Adeptus Arbites units lean into mission control. Scouts gets you where you need to be, fallback utility keeps you active, and their melee suppression trait makes enemy infantry swing worse while locked with them. Pair that with Ordo Hereticus defensive tech like Feel No Pain on objectives, and Arbites become the annoying “you cannot clear me efficiently” unit that wins campaigns.

Voidfarers units get a mix of objective play and firepower. Bridgehead Specialists increases objective control and can generate Requisition points if you’re holding the right places. Deck Gunners adds Sustained Hits to ranged weapons, which is exactly what you want on units that already want to shoot at close range. Repulse Boarders is the sneaky one, letting you use Fire Overwatch or Heroic Intervention for free once per turn. If you’re in Imperialis Fleet, this stacks beautifully with close-range boosting tools like Close-Quarters Barrage.

Character units get the “main character” table, and it’s excellent. Esoteric Lore lets your Warlord use a Crusade blessing even if you aren’t the underdog, Quarry Seeker gives hit re-rolls into a chosen enemy unit, and Duellist boosts melee output while adding Precision. Clandestine Investigator adds Stealth to their unit and can generate Investigation points if they end deep in enemy territory. Then you hit the real fork: Intolerant Zeal is the Puritan track (Feel No Pain and extra Influence when Warlord), and Extreme Methods is the Radical track (Devastating Wounds and extra Intrigue when Warlord). These aren’t just labels; they change how you play your whole campaign.
Crusade Relics: control, survivability, and identity

The relic suite is compact but punchy.
- Blade of the Ordo lets you pick a melee keyword each time you fight, so it’s never dead and always relevant.
- Digital Arsenal is a ranged assassination trick that throws mortal wounds and allocates them like Precision, which is perfect for Agents who love removing a key model rather than wiping a unit.
- Truesilver Weave is brutally practical, flattening incoming damage to 1 per hit, and it turns some Characters into absolute time-wasters.
- Tainted Blade is Radical-only and stacks offensive power with a risky “unleash it” mode that adds Hazardous and Devastating Wounds.
- Icon of Intolerance is Puritan-only and is one of the most dramatic relics in Crusade, basically giving you a resurrection moment plus an area battle-shock punch.
- Archeotech Curiosity is the campaign casino chip: roll three different effects at the start of battle, and it can range from stealth protection to psychic defense, movement freedom, stat boosts, or even random weapon modifications.
Closing:

Battle traits and relics are where Agents stop feeling like a toolbelt and start feeling like a cast. The faction’s best upgrades don’t just make you hit harder; they make your operation economy smoother and your positioning more inevitable. My favorite “fun” build is a stealth-forward Character with Clandestine Investigator plus an infiltration-heavy plan, because it turns Investigation points into something you generate by playing the story. My favorite “mean” build is a Warlord who commits fully to Puritan or Radical identity, because the extra Influence or Intrigue at the end of games adds up faster than people expect.

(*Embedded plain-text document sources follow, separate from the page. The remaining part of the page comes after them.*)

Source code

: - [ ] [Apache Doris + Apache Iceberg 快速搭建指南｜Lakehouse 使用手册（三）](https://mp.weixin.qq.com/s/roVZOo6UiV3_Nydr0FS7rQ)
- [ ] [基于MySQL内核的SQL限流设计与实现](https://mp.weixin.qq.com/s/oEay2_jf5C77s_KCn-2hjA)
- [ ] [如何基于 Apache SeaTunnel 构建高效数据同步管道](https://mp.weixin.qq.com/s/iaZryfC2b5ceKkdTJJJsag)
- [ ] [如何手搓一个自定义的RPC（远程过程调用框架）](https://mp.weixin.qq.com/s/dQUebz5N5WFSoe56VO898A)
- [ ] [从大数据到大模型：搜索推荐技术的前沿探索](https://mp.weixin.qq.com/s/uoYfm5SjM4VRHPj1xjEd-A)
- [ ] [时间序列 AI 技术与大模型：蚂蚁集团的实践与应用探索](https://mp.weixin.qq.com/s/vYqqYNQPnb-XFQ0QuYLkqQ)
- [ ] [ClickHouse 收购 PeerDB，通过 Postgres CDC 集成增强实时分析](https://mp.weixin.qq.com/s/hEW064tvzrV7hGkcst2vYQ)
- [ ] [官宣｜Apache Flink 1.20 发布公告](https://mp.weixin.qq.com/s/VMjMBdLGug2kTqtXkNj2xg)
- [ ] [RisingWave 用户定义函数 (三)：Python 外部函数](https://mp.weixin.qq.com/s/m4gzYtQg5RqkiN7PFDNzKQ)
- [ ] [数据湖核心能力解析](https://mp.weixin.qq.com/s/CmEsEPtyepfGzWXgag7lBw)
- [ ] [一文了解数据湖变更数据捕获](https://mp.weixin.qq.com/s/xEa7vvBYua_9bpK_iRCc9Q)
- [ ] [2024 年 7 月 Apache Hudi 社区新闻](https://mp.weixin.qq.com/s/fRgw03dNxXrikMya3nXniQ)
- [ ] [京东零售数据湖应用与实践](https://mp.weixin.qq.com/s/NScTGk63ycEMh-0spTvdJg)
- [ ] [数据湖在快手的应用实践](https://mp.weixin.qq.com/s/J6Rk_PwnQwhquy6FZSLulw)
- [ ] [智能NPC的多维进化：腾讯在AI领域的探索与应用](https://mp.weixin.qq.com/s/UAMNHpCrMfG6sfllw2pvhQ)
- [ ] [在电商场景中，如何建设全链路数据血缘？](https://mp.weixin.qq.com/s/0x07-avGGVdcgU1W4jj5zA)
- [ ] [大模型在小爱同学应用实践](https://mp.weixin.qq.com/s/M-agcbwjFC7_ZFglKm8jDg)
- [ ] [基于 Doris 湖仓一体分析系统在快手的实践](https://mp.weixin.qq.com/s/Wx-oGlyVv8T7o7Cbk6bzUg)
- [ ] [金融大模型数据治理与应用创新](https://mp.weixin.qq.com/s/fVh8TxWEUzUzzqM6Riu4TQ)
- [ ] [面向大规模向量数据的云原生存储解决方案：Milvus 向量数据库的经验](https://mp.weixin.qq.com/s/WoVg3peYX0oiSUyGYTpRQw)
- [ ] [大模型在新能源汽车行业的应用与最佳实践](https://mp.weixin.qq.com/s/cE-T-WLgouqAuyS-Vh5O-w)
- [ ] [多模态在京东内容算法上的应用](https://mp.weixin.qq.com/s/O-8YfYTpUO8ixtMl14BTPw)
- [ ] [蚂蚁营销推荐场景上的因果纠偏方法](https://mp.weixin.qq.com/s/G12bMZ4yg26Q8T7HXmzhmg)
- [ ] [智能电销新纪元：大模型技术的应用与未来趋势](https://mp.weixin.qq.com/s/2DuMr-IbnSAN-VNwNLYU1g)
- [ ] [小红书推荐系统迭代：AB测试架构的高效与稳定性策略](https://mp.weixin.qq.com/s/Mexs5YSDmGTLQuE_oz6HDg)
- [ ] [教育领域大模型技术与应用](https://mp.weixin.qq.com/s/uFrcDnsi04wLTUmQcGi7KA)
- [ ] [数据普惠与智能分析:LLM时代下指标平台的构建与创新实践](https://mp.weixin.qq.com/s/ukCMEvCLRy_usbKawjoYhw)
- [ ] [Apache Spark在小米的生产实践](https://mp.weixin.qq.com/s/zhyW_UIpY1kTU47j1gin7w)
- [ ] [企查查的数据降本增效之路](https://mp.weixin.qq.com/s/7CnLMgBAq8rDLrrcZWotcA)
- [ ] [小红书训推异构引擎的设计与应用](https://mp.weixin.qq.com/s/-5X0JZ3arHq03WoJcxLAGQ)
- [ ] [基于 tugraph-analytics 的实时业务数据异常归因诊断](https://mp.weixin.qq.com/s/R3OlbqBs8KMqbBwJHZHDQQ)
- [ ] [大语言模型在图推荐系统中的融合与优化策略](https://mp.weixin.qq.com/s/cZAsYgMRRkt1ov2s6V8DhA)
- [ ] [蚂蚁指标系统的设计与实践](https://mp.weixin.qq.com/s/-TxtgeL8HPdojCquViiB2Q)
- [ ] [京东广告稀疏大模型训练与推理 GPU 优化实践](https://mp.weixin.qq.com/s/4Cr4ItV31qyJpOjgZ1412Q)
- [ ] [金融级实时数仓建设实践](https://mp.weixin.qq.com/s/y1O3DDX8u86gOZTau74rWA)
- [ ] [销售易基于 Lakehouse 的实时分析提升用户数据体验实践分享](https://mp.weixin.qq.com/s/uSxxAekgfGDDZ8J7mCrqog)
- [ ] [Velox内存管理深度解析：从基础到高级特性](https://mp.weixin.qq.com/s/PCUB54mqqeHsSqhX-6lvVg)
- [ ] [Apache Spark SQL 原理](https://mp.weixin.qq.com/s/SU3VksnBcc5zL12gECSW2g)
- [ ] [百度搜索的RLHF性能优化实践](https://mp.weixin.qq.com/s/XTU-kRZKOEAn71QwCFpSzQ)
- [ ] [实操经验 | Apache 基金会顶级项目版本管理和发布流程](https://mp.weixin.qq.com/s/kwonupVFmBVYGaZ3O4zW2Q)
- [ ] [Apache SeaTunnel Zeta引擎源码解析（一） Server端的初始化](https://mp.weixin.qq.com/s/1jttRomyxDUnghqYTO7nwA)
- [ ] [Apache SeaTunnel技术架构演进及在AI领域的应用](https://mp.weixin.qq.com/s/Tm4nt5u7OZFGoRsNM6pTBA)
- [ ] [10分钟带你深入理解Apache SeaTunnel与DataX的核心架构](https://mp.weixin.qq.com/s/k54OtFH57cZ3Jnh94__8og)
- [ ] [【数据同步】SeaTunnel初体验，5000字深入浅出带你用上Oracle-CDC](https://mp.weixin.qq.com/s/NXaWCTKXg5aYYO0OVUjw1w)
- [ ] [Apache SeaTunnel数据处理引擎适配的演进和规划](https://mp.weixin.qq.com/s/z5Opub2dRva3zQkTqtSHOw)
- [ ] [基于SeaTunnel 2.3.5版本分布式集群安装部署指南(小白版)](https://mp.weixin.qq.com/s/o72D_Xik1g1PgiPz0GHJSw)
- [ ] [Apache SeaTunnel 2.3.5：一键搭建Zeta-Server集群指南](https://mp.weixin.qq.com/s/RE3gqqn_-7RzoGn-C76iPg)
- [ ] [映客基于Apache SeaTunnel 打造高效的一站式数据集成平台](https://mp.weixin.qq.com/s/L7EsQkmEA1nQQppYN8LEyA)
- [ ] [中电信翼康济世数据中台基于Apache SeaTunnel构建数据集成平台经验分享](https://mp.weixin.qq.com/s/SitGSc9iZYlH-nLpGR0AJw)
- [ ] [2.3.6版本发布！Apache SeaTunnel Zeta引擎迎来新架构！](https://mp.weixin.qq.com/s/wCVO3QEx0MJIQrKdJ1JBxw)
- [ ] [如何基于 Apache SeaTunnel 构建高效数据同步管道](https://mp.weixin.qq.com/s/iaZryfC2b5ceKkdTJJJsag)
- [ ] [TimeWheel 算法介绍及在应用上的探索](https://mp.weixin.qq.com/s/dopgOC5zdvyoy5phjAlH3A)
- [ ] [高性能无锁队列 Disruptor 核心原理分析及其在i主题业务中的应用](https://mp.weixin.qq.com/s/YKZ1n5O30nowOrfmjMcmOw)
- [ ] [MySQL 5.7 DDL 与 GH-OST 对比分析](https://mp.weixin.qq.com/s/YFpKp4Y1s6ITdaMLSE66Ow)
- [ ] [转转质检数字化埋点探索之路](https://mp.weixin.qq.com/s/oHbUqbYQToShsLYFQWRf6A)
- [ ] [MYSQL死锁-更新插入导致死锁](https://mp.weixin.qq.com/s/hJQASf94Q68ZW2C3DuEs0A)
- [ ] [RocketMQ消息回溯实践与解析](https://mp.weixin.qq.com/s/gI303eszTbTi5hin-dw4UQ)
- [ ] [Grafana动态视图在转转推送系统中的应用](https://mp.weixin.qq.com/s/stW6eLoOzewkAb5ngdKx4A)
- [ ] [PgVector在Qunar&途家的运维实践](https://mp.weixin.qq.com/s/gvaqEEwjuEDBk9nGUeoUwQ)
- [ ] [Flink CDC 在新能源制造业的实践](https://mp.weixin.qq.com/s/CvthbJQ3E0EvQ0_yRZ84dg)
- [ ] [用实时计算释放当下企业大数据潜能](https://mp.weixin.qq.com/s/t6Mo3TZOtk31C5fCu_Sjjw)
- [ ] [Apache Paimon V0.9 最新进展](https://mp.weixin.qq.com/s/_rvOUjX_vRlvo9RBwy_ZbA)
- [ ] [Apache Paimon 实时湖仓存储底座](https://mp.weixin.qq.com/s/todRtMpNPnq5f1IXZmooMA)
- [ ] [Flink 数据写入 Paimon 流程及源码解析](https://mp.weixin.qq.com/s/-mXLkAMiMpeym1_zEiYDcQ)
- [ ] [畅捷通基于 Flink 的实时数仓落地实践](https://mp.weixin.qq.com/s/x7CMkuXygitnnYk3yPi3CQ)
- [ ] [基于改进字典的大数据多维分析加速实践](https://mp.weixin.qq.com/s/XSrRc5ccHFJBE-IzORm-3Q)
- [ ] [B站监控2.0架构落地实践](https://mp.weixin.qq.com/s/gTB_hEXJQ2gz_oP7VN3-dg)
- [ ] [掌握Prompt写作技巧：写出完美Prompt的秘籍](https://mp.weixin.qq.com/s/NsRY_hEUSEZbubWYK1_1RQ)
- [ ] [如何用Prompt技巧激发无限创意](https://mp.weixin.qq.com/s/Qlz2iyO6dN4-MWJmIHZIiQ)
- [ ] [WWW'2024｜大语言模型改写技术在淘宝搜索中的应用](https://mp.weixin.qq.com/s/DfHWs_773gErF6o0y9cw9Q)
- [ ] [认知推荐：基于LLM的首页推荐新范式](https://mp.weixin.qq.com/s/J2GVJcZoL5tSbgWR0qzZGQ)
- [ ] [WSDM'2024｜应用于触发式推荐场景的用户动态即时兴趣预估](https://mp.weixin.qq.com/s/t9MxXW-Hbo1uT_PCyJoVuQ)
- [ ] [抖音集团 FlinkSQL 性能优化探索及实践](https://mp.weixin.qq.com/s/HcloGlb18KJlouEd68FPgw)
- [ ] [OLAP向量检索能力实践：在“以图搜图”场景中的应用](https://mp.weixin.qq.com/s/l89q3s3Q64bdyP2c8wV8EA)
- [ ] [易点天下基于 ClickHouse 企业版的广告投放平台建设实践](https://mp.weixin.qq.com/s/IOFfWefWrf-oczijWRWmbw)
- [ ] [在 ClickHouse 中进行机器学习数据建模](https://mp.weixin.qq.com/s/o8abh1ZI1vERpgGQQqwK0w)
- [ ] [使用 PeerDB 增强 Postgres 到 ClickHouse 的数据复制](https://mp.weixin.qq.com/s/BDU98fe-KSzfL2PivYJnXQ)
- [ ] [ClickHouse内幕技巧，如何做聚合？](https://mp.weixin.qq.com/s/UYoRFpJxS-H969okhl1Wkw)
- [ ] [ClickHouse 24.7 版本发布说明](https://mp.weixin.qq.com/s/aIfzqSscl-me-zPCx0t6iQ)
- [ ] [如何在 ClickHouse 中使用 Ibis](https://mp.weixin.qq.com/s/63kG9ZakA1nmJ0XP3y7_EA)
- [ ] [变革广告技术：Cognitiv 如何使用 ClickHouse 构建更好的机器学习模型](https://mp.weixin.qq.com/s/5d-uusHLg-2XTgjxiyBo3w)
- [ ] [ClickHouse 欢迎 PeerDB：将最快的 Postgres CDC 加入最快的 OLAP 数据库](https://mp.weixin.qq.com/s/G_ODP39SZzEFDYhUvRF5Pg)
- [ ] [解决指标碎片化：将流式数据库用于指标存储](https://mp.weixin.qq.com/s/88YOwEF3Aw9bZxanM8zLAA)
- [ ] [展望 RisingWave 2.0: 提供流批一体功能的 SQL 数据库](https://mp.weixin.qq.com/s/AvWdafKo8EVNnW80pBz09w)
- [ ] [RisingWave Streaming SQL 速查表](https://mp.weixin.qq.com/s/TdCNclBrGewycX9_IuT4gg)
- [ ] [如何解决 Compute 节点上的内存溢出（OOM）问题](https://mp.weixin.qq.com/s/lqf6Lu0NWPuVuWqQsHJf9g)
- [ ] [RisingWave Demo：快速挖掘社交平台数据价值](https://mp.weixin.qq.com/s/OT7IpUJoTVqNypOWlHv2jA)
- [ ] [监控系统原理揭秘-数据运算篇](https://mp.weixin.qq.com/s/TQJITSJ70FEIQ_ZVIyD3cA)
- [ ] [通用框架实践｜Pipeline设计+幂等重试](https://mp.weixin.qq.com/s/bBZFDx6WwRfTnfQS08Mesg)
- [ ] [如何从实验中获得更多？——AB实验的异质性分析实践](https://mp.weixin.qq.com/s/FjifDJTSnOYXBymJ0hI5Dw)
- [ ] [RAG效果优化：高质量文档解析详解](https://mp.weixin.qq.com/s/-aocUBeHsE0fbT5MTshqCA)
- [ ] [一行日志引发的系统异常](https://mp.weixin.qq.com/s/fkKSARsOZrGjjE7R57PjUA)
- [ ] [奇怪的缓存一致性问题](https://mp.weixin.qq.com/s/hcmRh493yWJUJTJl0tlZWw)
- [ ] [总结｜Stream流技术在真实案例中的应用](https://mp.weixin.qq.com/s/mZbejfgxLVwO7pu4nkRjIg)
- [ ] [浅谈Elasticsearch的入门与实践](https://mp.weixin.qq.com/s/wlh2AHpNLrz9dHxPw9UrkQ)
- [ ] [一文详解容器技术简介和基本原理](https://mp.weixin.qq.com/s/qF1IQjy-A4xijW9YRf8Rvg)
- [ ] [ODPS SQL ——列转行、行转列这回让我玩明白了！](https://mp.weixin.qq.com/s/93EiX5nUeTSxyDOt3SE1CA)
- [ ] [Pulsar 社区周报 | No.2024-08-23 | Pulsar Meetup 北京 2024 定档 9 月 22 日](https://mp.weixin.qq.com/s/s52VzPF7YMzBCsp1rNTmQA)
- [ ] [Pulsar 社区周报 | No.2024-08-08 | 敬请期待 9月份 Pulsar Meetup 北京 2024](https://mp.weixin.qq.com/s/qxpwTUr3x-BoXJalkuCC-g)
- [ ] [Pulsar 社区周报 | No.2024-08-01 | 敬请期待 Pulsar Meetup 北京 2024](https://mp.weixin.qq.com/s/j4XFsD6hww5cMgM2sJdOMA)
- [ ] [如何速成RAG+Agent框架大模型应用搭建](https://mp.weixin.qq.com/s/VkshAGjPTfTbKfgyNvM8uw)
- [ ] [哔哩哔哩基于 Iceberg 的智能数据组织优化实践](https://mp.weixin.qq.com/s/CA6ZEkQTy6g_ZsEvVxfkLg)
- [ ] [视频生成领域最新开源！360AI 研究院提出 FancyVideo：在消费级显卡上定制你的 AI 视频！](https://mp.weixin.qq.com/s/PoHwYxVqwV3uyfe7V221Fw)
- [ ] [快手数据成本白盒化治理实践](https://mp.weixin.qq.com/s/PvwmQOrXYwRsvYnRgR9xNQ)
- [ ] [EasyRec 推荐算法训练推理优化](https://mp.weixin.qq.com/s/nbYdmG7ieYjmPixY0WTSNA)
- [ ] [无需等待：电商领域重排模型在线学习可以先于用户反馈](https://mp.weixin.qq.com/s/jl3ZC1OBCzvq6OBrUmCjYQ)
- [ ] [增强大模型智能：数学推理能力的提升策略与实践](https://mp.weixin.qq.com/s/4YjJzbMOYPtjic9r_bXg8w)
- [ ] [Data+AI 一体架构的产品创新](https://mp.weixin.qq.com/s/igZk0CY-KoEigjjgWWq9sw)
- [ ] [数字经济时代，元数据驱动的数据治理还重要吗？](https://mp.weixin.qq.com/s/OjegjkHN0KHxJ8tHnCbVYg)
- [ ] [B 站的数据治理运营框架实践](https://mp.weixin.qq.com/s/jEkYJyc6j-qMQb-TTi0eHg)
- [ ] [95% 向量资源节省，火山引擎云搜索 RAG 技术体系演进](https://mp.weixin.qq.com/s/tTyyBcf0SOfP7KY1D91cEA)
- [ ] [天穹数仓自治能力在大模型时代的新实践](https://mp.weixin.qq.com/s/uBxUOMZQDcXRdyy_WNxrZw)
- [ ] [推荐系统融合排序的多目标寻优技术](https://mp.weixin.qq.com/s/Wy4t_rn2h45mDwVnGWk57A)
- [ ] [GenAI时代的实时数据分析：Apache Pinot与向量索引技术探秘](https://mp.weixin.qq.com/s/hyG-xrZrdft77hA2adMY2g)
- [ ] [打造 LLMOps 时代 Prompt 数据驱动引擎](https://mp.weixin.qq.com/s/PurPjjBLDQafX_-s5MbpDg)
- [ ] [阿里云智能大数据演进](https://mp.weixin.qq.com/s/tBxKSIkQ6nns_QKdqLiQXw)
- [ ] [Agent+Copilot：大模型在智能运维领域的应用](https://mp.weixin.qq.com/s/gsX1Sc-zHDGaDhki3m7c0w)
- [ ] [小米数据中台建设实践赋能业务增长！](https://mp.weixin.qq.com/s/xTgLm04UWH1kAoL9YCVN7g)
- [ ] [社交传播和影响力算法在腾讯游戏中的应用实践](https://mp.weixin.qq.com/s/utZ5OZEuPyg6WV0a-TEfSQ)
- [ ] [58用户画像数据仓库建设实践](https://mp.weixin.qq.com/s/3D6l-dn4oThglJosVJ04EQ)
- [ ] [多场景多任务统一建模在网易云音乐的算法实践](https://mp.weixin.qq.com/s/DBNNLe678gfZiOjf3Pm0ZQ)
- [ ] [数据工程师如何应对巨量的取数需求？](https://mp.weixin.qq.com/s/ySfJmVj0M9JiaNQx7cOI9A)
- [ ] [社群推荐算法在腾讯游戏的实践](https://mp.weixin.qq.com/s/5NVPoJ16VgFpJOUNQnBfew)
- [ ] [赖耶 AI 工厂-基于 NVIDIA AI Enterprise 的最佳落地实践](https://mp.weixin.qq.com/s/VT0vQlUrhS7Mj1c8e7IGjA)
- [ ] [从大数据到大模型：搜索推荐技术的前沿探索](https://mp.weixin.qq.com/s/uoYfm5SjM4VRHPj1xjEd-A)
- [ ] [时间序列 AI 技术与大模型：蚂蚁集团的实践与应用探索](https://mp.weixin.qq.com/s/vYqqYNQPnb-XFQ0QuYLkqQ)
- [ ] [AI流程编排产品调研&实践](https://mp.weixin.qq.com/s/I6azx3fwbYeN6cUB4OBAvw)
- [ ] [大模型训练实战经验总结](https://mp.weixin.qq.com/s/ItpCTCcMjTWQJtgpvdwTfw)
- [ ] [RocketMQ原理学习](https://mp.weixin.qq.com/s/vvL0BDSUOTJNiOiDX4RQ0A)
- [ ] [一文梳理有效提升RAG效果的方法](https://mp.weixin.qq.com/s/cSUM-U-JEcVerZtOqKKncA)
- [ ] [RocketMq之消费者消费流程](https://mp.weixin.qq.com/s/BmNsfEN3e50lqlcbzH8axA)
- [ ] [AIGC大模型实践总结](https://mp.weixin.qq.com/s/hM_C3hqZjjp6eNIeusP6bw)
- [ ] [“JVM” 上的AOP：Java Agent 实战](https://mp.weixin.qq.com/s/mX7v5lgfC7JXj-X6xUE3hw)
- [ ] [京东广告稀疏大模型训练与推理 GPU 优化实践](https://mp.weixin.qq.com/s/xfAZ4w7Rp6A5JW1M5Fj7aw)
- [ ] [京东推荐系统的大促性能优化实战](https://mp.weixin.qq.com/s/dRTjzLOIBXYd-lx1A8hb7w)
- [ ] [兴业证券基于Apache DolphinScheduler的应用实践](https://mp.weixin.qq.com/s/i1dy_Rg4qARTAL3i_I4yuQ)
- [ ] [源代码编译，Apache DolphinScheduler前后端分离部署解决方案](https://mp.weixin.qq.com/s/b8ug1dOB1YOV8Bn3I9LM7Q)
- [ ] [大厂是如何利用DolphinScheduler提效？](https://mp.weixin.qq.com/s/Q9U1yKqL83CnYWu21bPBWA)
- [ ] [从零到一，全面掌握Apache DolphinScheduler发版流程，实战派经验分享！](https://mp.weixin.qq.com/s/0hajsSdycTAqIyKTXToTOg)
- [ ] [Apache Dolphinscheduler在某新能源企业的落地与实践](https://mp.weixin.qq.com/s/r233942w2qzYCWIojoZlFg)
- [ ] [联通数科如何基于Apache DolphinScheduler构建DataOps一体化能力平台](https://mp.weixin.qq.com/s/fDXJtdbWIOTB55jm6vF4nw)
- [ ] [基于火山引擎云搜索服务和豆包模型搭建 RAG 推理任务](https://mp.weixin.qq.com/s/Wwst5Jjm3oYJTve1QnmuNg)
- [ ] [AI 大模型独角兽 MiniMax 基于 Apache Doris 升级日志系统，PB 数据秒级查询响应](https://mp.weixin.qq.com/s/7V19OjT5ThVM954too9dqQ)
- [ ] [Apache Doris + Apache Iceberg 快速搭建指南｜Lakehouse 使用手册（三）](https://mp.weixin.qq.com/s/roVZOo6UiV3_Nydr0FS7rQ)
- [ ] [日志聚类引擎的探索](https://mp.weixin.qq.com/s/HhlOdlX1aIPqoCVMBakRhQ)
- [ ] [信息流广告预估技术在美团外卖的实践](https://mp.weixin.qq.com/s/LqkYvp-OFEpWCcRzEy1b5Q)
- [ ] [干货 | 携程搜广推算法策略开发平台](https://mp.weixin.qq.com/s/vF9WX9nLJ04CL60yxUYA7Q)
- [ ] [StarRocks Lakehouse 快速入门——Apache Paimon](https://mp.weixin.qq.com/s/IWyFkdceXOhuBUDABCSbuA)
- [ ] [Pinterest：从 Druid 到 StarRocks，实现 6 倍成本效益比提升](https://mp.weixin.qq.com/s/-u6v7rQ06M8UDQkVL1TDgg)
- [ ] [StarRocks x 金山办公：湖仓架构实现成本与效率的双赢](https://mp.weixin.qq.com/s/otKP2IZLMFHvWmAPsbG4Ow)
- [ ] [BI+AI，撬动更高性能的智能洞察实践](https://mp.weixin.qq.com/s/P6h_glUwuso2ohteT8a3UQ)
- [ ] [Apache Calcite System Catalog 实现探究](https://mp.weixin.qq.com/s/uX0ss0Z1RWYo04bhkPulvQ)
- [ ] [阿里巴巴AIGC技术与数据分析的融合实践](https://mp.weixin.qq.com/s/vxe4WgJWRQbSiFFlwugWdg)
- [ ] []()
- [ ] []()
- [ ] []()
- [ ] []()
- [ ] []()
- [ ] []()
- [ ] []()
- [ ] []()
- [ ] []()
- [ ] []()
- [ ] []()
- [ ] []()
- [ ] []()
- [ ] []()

If you want to get cute, pair a Voidfarers unit with Repulse Boarders and an Imperialis Fleet playstyle, then use free reactive plays to keep your agenda scoring alive under pressure. If you want to get efficient, Deathwatch with Brotherhood of Veterans lets you correct bad honour rolls mid-campaign, which is one of the strongest forms of consistency Crusade can offer. And if you want a table moment everyone remembers, Icon of Intolerance is the kind of relic that creates stories on demand.
The big takeaway across all three posts is that Agents reward planning more than raw list power. When you align your Shadow Operation goals, your agenda outputs, and your upgrade path, the campaign starts feeling less random and more like you’re running a machine. That’s exactly what Imperial Agents should feel like.